Look below for lines that hold the string "VSCode" and copy each one.

(Data extracted from a collection)
========
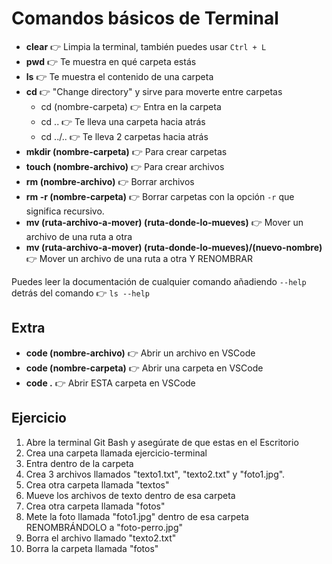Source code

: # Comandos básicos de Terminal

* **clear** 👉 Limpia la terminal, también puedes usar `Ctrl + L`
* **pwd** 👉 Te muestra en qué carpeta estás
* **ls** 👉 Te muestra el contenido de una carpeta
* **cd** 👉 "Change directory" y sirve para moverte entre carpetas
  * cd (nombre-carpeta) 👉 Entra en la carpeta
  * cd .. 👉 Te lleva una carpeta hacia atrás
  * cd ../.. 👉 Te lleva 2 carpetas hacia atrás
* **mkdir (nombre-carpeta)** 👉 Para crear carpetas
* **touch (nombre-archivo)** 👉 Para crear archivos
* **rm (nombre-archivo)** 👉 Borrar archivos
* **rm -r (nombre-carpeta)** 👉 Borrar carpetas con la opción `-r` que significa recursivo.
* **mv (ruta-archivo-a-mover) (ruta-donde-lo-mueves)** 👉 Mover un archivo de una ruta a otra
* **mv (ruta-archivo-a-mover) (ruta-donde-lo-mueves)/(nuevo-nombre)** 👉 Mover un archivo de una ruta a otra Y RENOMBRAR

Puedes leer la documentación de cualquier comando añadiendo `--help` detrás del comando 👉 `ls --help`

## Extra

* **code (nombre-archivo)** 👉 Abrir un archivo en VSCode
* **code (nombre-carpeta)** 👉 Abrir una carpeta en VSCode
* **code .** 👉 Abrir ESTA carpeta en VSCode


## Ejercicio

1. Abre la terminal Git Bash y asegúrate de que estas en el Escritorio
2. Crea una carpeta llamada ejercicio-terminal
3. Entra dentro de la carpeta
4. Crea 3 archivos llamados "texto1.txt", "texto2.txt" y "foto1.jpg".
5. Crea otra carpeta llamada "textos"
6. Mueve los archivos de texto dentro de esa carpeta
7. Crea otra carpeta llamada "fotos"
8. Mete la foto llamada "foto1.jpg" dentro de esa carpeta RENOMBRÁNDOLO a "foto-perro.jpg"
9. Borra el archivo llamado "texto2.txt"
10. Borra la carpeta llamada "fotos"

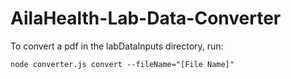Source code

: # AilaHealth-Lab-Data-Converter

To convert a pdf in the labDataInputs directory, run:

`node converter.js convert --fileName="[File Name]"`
========
* _Task solution_
* **code (nombre-archivo)** 👉 Abrir un archivo en VSCode
* **code (nombre-carpeta)** 👉 Abrir una carpeta en VSCode
* **code .** 👉 Abrir ESTA carpeta en VSCode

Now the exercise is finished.